X

X

«Смирись, гордый человек!» Ну, вот и смирились. Во внешней политике — до Цусимы, а во внутренней — до того, о чем и говорить непристойно, до Ната Пинкертона. Начать Пушкиным и кончить Натом Пинкертоном, — что бы сказал Достоевский о таком смирении?

Нельзя, конечно, обвинять ни Пушкина, ни Достоевского за то, что сейчас происходит в русской литературе и в русской действительности. Но должна же существовать какая-нибудь связь между последним полвеком нашей литературы и нашей действительности, между величием нашего созерцания и ничтожеством нашего действия. Кажется иногда, что русская литература истощила до конца русскую действительность: как исполинский единственный цветок Victoria Regia, русская действительность дала русскую литературу и ничего уже больше дать не может. Во сне мы были как боги, а наяву людьми еще не стали.

Однажды, было, спящий великан проснулся, рванулся к действию, но и действие оказалось продолжением сна — и снова рухнул великан на свой тысячелетний одр.

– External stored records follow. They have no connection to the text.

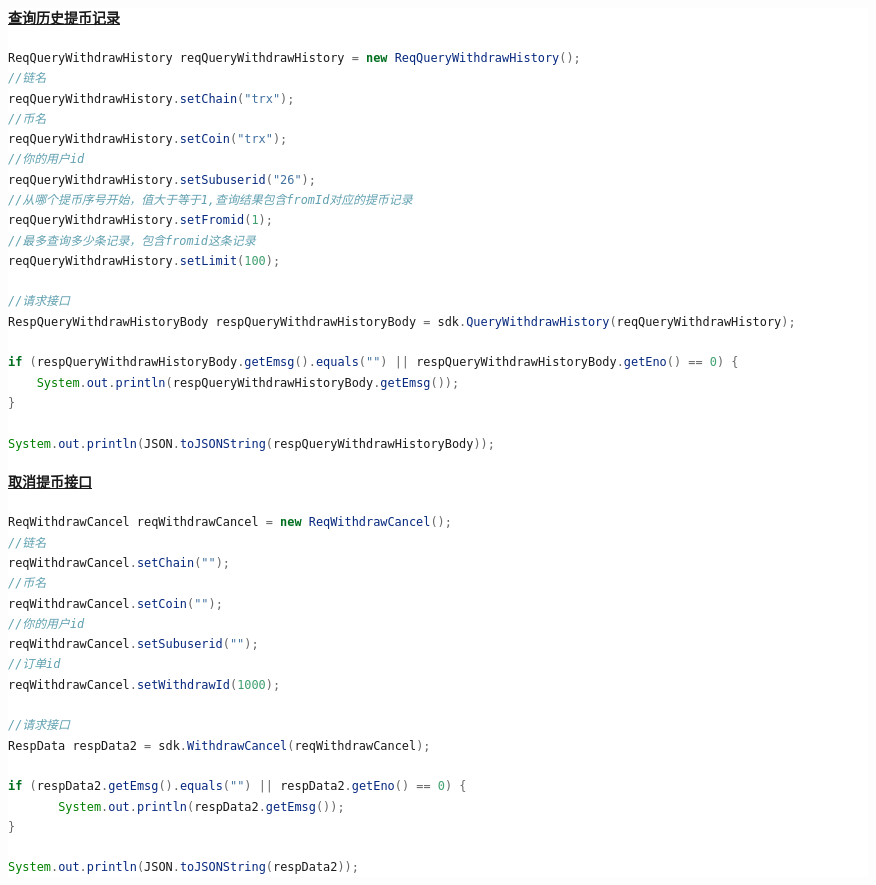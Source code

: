 #### [查询历史提币记录](https://github.com/chainlife-doc/wallet-api/blob/master/withdraw/%E6%9F%A5%E8%AF%A2%E6%8F%90%E5%B8%81%E8%AE%B0%E5%BD%95.md)
```java
ReqQueryWithdrawHistory reqQueryWithdrawHistory = new ReqQueryWithdrawHistory();                   
//链名
reqQueryWithdrawHistory.setChain("trx");                                                           
//币名
reqQueryWithdrawHistory.setCoin("trx");                                                            
//你的用户id
reqQueryWithdrawHistory.setSubuserid("26");                                                        
//从哪个提币序号开始，值大于等于1,查询结果包含fromId对应的提币记录   
reqQueryWithdrawHistory.setFromid(1);    
//最多查询多少条记录，包含fromid这条记录                                                          
reqQueryWithdrawHistory.setLimit(100);                                                             

//请求接口
RespQueryWithdrawHistoryBody respQueryWithdrawHistoryBody = sdk.QueryWithdrawHistory(reqQueryWithdrawHistory);

if (respQueryWithdrawHistoryBody.getEmsg().equals("") || respQueryWithdrawHistoryBody.getEno() == 0) {  
    System.out.println(respQueryWithdrawHistoryBody.getEmsg());                                         
}                                                                                                       

System.out.println(JSON.toJSONString(respQueryWithdrawHistoryBody)); 
```

#### [取消提币接口](https://github.com/chainlife-doc/wallet-api/blob/master/withdraw/%E5%8F%96%E6%B6%88%E6%8F%90%E5%B8%81%E6%8E%A5%E5%8F%A3.md)
```java
ReqWithdrawCancel reqWithdrawCancel = new ReqWithdrawCancel();
//链名        
reqWithdrawCancel.setChain("");
//币名
reqWithdrawCancel.setCoin("");
//你的用户id
reqWithdrawCancel.setSubuserid("");
//订单id
reqWithdrawCancel.setWithdrawId(1000);

//请求接口
RespData respData2 = sdk.WithdrawCancel(reqWithdrawCancel);

if (respData2.getEmsg().equals("") || respData2.getEno() == 0) {
       System.out.println(respData2.getEmsg());
}

System.out.println(JSON.toJSONString(respData2));
```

Что если он уже больше никогда не проснется, если это последний смертный сон?

И баюкает его колыбельная песня всей русской литературы:

Не для житейского волненья,

Не для корысти, не для битв, —

Мы рождены для вдохновенья,

Для звуков сладких и молитв.

Правда, в последнее время эти «сладкие звуки» перешли как-то незаметно в уныло-веселую песенку чеховского героя, в «тарара-бумбию». Но глубочайшая метафизическая сущность русской литературы, русской действительности и в этой песенке — все та же: созерцательная бездейственность, «безпорывность нашей природы», которую прославил в Пушкине сначала Гоголь, а затем Достоевский: «Смирись, гордый человек!»

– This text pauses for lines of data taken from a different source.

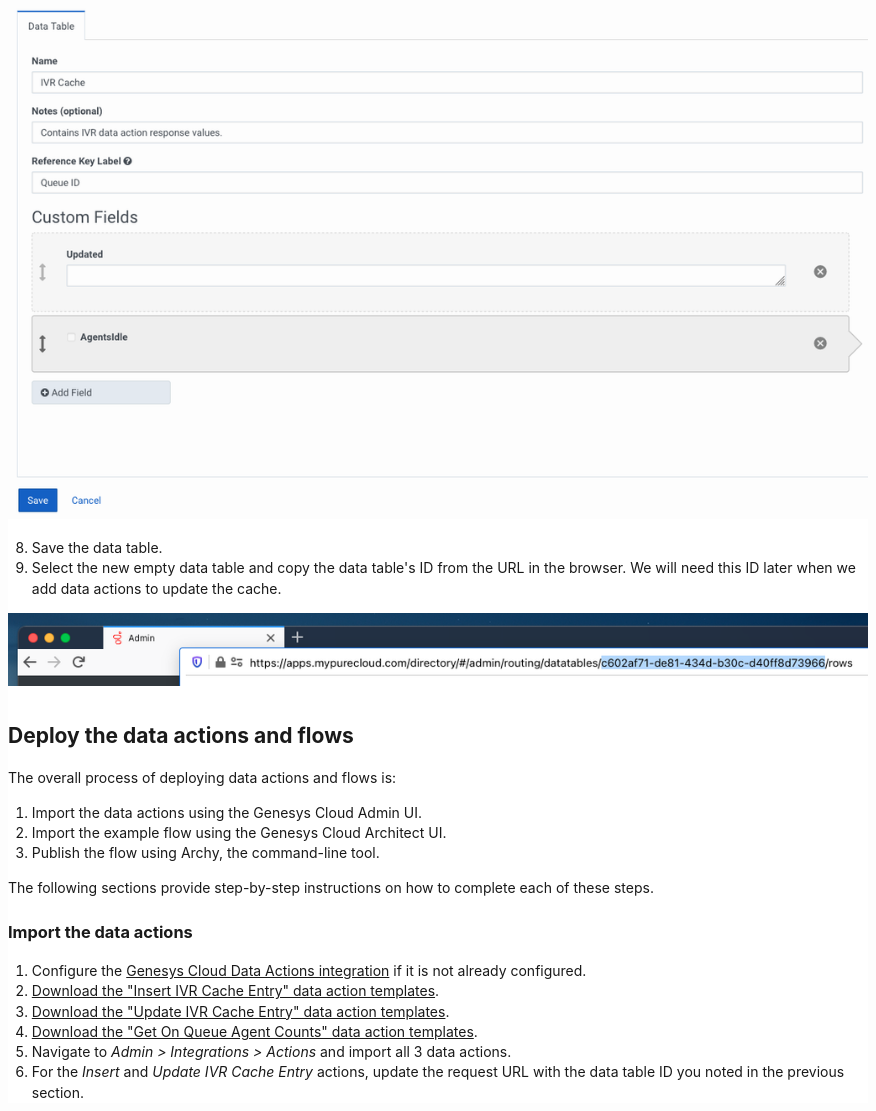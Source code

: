 ![Data table configuration parameters](data_table_configuration_parameters.png)

8. Save the data table.
9. Select the new empty data table and copy the data table's ID from the URL in the browser. We will need this ID later when we add data actions to update the cache.

![Browser address bar with data table ID highlighted](browser_address_bar.png)

## Deploy the data actions and flows

The overall process of deploying data actions and flows is:  

1. Import the data actions using the Genesys Cloud Admin UI.
2. Import the example flow using the Genesys Cloud Architect UI.
3. Publish the flow using Archy, the command-line tool.

The following sections provide step-by-step instructions on how to complete each of these steps.

### Import the data actions
1. Configure the [Genesys Cloud Data Actions integration](https://help.mypurecloud.com/articles/about-genesys-cloud-data-actions-integration/) if it is not already configured.
2. [Download the "Insert IVR Cache Entry" data action templates](Insert-IVR-Cache-Entry.json).
3. [Download the "Update IVR Cache Entry" data action templates](Update-IVR-Cache-Entry.json).
4. [Download the "Get On Queue Agent Counts" data action templates](Get-On-Queue-Agent-Counts.json).
5. Navigate to _Admin > Integrations > Actions_ and import all 3 data actions.
6. For the _Insert_ and _Update IVR Cache Entry_ actions, update the request URL with the data table ID you noted in the previous section.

Это пушкинское начало, кажется, именно сейчас достигло своего предела, победило окончательно и, победив, изнемогло. Пушкинское солнце закатилось в кровавую бурю. Когда же и буря прошла, наступила слякоть, серые петербургские сумерки —

Ни день, ни ночь, ни мрак, ни свет.

И рыщет в этих сумерках единственный деятель среди всеобщего созерцания — Нат Пинкертон, вечный провокатор, «самый обыкновенный черт с хвостом датской собаки».

Как лунатики, мы шли во сне и очнулись на краю бездны.

Что же привело нас к ней?

Созерцание без действия, молитва без подвига, великая литература без великой истории — это никакому народу не прощается, — не простилось и нам.

На этой-то страшной мертвой точке, на которой мы сейчас находимся, не пора ли вспомнить, что в русской литературе, русской действительности, кроме услышанного призыва: смирись, гордый человек, — есть и другой, неуслышанный: восстань, униженный человек, — кроме последнего смирения есть и последний бунт, кроме Пушкина есть Лермонтов?

Противоположение пушкинского созерцательного и лермонтовского действенного начала — не эмпирическое, а метафизическое. Никакого действия нет и у Лермонтова, так же, как у Пушкина: вся разница в том, что один спасается, другой погибает в бездействии.

Пушкин кажется более народным, чем Лермонтов. Но если русскому народу религиозная стихия — родная, то Лермонтов не менее, а может быть, и более народен, чем Пушкин.

Дам тебе я на дорогу

Образок святой,

Ты его, моляся Богу,

Ставь перед собой.

Не от «благословенного» Пушкина, а от «проклятого» Лермонтова мы получили этот «образок святой» — завет матери, завет родины. От народа к нам идет Пушкин; от нас — к народу Лермонтов; пусть не дошел, он все-таки шел к нему. И если мы когда-нибудь дойдем до народа в предстоящем религиозном движении от небесного идеализма к земному реализму, от старого неба к новой земле — «земле Божией», «Матери Божией», то не от Пушкина, а от Лермонтова начнется это будущее религиозное народничество.

Скрытой борьбой с Лермонтовым была доныне вся русская литература, — не предстоит ли нам борьба с Пушкиным?

С вечной истиной бороться нельзя. Пушкин — такая же вечная истина, как Лермонтов, или, вернее, одна из двух половин этой истины. Нельзя бороться с Пушкиным как с одним из двух, но можно как с единственным.

Вопрос не в том, как Пушкина победить Лермонтовым, — вопрос, от которого зависит наше спасение или погибель: как соединить себя с народом, наше созерцание с нашим действием, Пушкина с Лермонтовым?